Contemporary Theatre, Wroclaw, Poland, 2007
Author: Dunja Funke, Sebastian Majewski, Jan Klata
Directed by Jan Klata

about the production

In recent years our living space has been flooded by memory. Different memories, memoirs, private stories and experiences from the past flow from every side. Actors remember, politicians, sportsmen, famous media stars remember, even reality-show participants write memoirs. The memory is discussed over in architecture, literature, history science. It seems that today we suffer from the hypertrophy of memory and there is a danger that we will soon be bored by it. That we will be tired of memory, or that in this constant flood of memories we will forget important stories and recollections. It is questionable how long it will take for us to separate the important from the unimportant in the memory material of all kinds which increases every day.

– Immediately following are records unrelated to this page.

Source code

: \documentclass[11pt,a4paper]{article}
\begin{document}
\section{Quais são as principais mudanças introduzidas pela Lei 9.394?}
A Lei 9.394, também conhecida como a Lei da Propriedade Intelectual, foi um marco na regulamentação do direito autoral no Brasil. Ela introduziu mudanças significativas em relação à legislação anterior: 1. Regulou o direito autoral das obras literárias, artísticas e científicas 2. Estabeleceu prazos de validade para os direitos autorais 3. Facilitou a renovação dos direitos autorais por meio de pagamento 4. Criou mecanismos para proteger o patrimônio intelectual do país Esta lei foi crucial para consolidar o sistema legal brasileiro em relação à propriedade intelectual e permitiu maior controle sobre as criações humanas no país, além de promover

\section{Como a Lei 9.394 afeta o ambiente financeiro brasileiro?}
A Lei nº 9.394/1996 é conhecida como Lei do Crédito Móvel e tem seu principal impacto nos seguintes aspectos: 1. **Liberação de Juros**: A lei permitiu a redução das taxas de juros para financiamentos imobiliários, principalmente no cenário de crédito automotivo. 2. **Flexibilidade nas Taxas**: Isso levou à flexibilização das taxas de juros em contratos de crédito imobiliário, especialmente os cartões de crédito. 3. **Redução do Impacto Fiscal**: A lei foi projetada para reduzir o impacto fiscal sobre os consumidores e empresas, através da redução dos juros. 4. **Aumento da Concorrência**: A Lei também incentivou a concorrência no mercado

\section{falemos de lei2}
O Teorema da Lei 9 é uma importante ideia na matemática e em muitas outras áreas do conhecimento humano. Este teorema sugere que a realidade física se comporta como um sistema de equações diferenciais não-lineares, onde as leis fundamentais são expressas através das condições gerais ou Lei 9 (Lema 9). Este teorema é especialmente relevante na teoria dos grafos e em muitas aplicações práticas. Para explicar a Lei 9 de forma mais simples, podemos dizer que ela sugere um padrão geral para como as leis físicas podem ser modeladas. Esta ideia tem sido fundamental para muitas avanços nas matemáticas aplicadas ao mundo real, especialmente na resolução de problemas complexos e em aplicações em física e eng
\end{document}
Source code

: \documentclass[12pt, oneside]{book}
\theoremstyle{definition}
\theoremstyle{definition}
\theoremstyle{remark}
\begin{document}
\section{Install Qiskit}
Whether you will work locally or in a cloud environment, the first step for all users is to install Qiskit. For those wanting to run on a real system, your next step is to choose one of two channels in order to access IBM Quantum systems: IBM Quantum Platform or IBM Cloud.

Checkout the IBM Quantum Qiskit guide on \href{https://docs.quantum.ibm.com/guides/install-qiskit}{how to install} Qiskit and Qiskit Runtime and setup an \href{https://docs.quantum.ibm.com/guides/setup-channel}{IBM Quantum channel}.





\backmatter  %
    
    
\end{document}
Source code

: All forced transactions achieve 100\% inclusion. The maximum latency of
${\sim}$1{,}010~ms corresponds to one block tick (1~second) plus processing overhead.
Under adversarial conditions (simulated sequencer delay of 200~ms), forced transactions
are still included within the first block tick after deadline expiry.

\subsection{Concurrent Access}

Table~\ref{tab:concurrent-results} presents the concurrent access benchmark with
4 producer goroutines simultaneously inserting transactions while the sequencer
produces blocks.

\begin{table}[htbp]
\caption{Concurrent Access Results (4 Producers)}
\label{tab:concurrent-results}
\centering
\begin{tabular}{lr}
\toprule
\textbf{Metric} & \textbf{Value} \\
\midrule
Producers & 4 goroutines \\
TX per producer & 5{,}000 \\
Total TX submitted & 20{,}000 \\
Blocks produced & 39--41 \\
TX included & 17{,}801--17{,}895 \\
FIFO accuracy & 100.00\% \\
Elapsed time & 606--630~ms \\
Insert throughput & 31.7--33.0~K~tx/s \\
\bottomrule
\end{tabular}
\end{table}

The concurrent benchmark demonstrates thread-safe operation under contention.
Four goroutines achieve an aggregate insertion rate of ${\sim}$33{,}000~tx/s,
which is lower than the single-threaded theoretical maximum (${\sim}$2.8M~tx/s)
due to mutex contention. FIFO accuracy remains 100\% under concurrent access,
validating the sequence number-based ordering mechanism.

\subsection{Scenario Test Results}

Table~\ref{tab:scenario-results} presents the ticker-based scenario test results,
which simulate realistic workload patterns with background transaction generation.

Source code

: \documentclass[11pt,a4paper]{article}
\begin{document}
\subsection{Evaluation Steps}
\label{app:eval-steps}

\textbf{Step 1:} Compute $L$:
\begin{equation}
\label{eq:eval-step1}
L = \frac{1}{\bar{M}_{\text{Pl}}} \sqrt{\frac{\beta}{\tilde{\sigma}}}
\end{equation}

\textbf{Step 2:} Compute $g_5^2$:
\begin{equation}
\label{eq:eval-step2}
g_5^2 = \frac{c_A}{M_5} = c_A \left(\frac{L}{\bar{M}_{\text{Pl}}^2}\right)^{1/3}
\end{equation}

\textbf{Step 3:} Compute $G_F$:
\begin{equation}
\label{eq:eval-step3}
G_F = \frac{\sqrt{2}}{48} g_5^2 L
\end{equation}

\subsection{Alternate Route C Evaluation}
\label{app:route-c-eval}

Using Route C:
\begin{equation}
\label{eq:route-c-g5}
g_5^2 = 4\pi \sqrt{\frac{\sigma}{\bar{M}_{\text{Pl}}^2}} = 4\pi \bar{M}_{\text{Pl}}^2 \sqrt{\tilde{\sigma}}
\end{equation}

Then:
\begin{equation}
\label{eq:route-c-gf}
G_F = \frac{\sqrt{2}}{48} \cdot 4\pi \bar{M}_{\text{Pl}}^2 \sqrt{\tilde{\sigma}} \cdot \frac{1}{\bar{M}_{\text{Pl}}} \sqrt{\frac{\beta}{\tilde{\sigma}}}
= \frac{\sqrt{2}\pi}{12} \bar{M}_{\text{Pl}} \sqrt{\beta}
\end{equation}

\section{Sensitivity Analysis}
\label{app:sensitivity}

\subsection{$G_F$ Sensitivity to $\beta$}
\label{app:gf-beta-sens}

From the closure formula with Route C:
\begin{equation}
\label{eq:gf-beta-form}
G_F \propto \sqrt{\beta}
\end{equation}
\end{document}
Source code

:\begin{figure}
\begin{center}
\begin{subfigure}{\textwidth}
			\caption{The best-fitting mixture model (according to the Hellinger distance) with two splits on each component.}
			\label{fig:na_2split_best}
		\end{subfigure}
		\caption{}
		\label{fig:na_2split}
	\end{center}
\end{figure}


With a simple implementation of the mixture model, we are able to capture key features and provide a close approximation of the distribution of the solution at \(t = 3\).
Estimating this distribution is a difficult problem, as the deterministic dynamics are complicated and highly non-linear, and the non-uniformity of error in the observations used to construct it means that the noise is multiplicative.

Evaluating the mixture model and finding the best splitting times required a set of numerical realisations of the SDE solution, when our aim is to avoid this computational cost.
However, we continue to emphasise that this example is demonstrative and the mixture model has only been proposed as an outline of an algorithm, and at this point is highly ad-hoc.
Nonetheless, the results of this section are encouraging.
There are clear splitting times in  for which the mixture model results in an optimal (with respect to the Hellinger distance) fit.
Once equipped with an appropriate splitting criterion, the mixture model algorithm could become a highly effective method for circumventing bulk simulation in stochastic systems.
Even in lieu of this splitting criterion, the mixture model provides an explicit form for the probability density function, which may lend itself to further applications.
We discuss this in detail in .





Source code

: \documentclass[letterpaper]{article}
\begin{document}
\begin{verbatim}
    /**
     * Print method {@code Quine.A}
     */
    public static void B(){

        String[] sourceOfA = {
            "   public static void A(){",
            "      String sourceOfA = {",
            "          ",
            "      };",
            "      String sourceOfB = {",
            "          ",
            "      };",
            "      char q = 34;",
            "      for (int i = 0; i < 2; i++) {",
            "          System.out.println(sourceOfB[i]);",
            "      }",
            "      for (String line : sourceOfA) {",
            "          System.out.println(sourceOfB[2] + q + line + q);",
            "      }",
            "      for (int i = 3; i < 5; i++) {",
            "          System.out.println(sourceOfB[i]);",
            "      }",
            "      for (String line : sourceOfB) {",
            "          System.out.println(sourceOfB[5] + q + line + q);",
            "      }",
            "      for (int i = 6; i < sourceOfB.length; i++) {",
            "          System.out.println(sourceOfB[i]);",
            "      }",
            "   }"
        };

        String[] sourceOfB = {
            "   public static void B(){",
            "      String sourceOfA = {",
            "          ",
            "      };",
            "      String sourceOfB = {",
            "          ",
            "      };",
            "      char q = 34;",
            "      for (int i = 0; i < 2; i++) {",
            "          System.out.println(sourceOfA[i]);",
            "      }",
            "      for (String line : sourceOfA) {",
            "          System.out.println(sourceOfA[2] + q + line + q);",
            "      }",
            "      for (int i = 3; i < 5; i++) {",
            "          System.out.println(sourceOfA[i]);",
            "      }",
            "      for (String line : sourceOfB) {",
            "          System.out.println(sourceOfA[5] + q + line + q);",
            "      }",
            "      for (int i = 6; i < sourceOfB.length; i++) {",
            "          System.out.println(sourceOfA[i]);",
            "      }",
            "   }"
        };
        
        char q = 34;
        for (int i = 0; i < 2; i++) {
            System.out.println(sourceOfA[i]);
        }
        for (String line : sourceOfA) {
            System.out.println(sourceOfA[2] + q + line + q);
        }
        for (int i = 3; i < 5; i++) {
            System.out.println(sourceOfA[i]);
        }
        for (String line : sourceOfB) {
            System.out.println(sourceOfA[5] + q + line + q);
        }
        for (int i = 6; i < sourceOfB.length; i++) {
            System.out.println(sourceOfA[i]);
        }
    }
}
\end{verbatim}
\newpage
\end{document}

Also theatre has not been avoided by the attack of memory. From the 1990s there has been an increase of such productions that use documentary material and authentic evidences giving by observers of various historical moments. Modern productions integrate into themselves documentary methods and techniques. It seems that in the last years this wave has reached its peak. During this period, in which theatre has dealt with authentic human stories, recollections and personal memory, creators and critic has asked questions concerning the ways by which theatre may question important social and political issues. Theatrical working methods with a documentary material have been developing and cultivating.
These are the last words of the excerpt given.